→ **TASK INSTRUCTIONS**: The answer should contain every entry below, copied exactly.

● ● ● ● ● ● ●

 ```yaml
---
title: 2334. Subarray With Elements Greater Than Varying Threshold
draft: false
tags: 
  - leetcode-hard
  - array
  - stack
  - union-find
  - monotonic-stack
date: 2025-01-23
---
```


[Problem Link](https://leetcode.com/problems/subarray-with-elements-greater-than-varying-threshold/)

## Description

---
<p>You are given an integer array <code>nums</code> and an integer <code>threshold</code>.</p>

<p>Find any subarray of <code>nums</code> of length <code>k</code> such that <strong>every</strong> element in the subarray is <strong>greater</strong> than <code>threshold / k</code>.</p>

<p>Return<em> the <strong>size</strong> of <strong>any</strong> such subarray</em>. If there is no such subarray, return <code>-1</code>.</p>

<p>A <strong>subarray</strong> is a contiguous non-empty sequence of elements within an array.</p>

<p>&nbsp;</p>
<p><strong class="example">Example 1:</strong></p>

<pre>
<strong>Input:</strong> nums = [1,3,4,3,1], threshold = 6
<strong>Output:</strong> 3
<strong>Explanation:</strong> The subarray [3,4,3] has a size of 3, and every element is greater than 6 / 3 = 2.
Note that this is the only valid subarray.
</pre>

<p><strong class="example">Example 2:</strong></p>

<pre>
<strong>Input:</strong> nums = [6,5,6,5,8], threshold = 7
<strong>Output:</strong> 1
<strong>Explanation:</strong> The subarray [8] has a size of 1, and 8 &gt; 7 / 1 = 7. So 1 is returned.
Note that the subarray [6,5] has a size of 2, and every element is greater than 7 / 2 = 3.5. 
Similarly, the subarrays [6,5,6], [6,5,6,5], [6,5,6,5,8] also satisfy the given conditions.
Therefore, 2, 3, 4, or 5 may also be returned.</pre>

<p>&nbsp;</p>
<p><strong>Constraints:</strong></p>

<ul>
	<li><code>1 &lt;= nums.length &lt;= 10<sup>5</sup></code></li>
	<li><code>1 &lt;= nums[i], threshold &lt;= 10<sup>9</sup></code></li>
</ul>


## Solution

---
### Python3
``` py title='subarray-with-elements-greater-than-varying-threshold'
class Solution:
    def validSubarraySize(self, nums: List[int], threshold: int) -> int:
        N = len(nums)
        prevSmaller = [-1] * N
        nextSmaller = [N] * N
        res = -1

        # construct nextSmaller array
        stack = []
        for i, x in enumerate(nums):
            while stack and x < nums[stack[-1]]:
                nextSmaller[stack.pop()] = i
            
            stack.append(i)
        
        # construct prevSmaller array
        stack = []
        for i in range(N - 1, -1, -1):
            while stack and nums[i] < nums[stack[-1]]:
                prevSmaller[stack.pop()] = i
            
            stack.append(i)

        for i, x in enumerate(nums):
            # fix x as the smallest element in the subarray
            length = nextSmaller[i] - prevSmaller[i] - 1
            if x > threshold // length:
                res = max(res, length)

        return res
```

● ● ● ● ● ● ●

→ **RESULT**:
 ```yaml
---
title: 2334. Subarray With Elements Greater Than Varying Threshold
draft: false
tags: 
  - leetcode-hard
  - array
  - stack
  - union-find
  - monotonic-stack
date: 2025-01-23
---
```


[Problem Link](https://leetcode.com/problems/subarray-with-elements-greater-than-varying-threshold/)

## Description

---
<p>You are given an integer array <code>nums</code> and an integer <code>threshold</code>.</p>

<p>Find any subarray of <code>nums</code> of length <code>k</code> such that <strong>every</strong> element in the subarray is <strong>greater</strong> than <code>threshold / k</code>.</p>

<p>Return<em> the <strong>size</strong> of <strong>any</strong> such subarray</em>. If there is no such subarray, return <code>-1</code>.</p>

<p>A <strong>subarray</strong> is a contiguous non-empty sequence of elements within an array.</p>

<p>&nbsp;</p>
<p><strong class="example">Example 1:</strong></p>

<pre>
<strong>Input:</strong> nums = [1,3,4,3,1], threshold = 6
<strong>Output:</strong> 3
<strong>Explanation:</strong> The subarray [3,4,3] has a size of 3, and every element is greater than 6 / 3 = 2.
Note that this is the only valid subarray.
</pre>

<p><strong class="example">Example 2:</strong></p>

<pre>
<strong>Input:</strong> nums = [6,5,6,5,8], threshold = 7
<strong>Output:</strong> 1
<strong>Explanation:</strong> The subarray [8] has a size of 1, and 8 &gt; 7 / 1 = 7. So 1 is returned.
Note that the subarray [6,5] has a size of 2, and every element is greater than 7 / 2 = 3.5. 
Similarly, the subarrays [6,5,6], [6,5,6,5], [6,5,6,5,8] also satisfy the given conditions.
Therefore, 2, 3, 4, or 5 may also be returned.</pre>

<p>&nbsp;</p>
<p><strong>Constraints:</strong></p>

<ul>
	<li><code>1 &lt;= nums.length &lt;= 10<sup>5</sup></code></li>
	<li><code>1 &lt;= nums[i], threshold &lt;= 10<sup>9</sup></code></li>
</ul>


## Solution

---
### Python3
``` py title='subarray-with-elements-greater-than-varying-threshold'
class Solution:
    def validSubarraySize(self, nums: List[int], threshold: int) -> int:
        N = len(nums)
        prevSmaller = [-1] * N
        nextSmaller = [N] * N
        res = -1

        # construct nextSmaller array
        stack = []
        for i, x in enumerate(nums):
            while stack and x < nums[stack[-1]]:
                nextSmaller[stack.pop()] = i
            
            stack.append(i)
        
        # construct prevSmaller array
        stack = []
        for i in range(N - 1, -1, -1):
            while stack and nums[i] < nums[stack[-1]]:
                prevSmaller[stack.pop()] = i
            
            stack.append(i)

        for i, x in enumerate(nums):
            # fix x as the smallest element in the subarray
            length = nextSmaller[i] - prevSmaller[i] - 1
            if x > threshold // length:
                res = max(res, length)

        return res
```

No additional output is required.